Clones with distinct growing patterns for comparison of organoid analysis pipelines. The rapid decrease in organoid size between days 5 and 8 is due to the transfer of organoids from the V-bottom 96-well to flat-bottom 24-well plates as V-bottom plates optically enlarge the organoids. For MOrgAnaMLP,W, and SegFormer, all model predictions are from out-of-fold predictions.

An ideal model for organoid growth monitoring, resembles exactly this pattern. The SegFormer almost perfectly represents the ground truth of organoid growth for both imaging labs (Fig. 6). OrganoSeg for Lab B roughly resembles the actual organoid growth. OrganoSeg for Lab A, CellProfiler, and MOrgAnaMLP,W show large deviations from the ground truth organoid growth, thus completely failing with reproducing the actual organoid growth pattern.

Additional to the visual observation of correctly resembling organoid growth, the ground truth organoid annotations allow to calculate the models’ maximum day-wise deviation of the actual organoid size (Supplementary Table 1). This shows that the SegFormer outperforms the remaining models for 8 of 10 days for Lab A and all days for Lab B with ±7% maximum day-wise deviation of the ground truth organoid size. CellProfiler, OrganoSeg, and MOrgAnaMLP,W show maximum day-wise deviations of the ground truth organoid size of 1768%, 303%, and 351% (Supplementary Table 1).

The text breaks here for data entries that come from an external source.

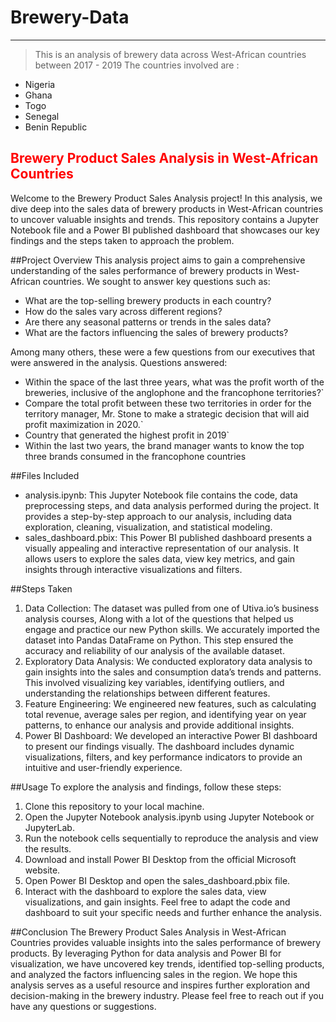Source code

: # Brewery-Data
***
> This is an analysis of brewery data across West-African countries between 2017 - 2019
The countries involved are :
- Nigeria
- Ghana
- Togo
- Senegal
- Benin Republic





## <font color ="red">Brewery Product Sales Analysis in West-African Countries</font>

Welcome to the Brewery Product Sales Analysis project! In this analysis, we dive deep into the sales data of brewery products in West-African countries to uncover valuable insights and trends. This repository contains a Jupyter Notebook file and a Power BI published dashboard that showcases our key findings and the steps taken to approach the problem.

##Project Overview
This analysis project aims to gain a comprehensive understanding of the sales performance of brewery products in West-African countries. We sought to answer key questions such as:
* What are the top-selling brewery products in each country?
* How do the sales vary across different regions?
* Are there any seasonal patterns or trends in the sales data?
* What are the factors influencing the sales of brewery products?



Among many others, these were a few questions from our executives that were answered in the analysis.
Questions answered:
* Within the space of the last three years, what was the profit worth of the breweries, inclusive of the anglophone and the francophone territories?`
*  Compare the total profit between these two territories in order for the territory manager, Mr. Stone to make a strategic decision that will aid profit maximization in 2020.`
* Country that generated the highest profit in 2019`
* Within the last two years, the brand manager wants to know the top three brands consumed in the francophone countries


##Files Included
* analysis.ipynb: This Jupyter Notebook file contains the code, data preprocessing steps, and data analysis performed during the project. It provides a step-by-step approach to our analysis, including data exploration, cleaning, visualization, and statistical modeling.
* sales_dashboard.pbix: This Power BI published dashboard presents a visually appealing and interactive representation of our analysis. It allows users to explore the sales data, view key metrics, and gain insights through interactive visualizations and filters.


##Steps Taken
1. Data Collection: The dataset was pulled from one of Utiva.io’s business analysis courses, Along with a lot of the questions that helped us engage and practice our new Python skills. We accurately imported the dataset into Pandas DataFrame on Python. This step ensured the accuracy and reliability of our analysis of the available dataset.
2. Exploratory Data Analysis: We conducted exploratory data analysis to gain insights into the sales and consumption data’s trends and patterns. This involved visualizing key variables, identifying outliers, and understanding the relationships between different features.
3. Feature Engineering: We engineered new features, such as calculating total revenue, average sales per region, and identifying year on year patterns, to enhance our analysis and provide additional insights.
4. Power BI Dashboard: We developed an interactive Power BI dashboard to present our findings visually. The dashboard includes dynamic visualizations, filters, and key performance indicators to provide an intuitive and user-friendly experience.



##Usage
To explore the analysis and findings, follow these steps:
1. Clone this repository to your local machine.
2. Open the Jupyter Notebook analysis.ipynb using Jupyter Notebook or JupyterLab.
3. Run the notebook cells sequentially to reproduce the analysis and view the results.
4. Download and install Power BI Desktop from the official Microsoft website.
5. Open Power BI Desktop and open the sales_dashboard.pbix file.
6. Interact with the dashboard to explore the sales data, view visualizations, and gain insights.
Feel free to adapt the code and dashboard to suit your specific needs and further enhance the analysis.

##Conclusion
The Brewery Product Sales Analysis in West-African Countries provides valuable insights into the sales performance of brewery products. By leveraging Python for data analysis and Power BI for visualization, we have uncovered key trends, identified top-selling products, and analyzed the factors influencing sales in the region.
We hope this analysis serves as a useful resource and inspires further exploration and decision-making in the brewery industry. Please feel free to reach out if you have any questions or suggestions.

Clone diversity and similarity

Organoid morphology analysis revealed that the clones exhibit different morphologies (Fig. 7). Especially A1A-1, TH2-7, and B2A-2 are rather clearly separated for the majority of days (2, 5, 12, 16, 19, 22, 25). WT2D seems to be similar to A1A-1 on days 2, 5, 8, 16, 19, 22, and 25.

Fig. 7
figure 7

Day-wise diversity of clones. First two principal components of Principal Component Analysis based on nine z-score normalized PyRadiomics 2D imaging features for each imaging day.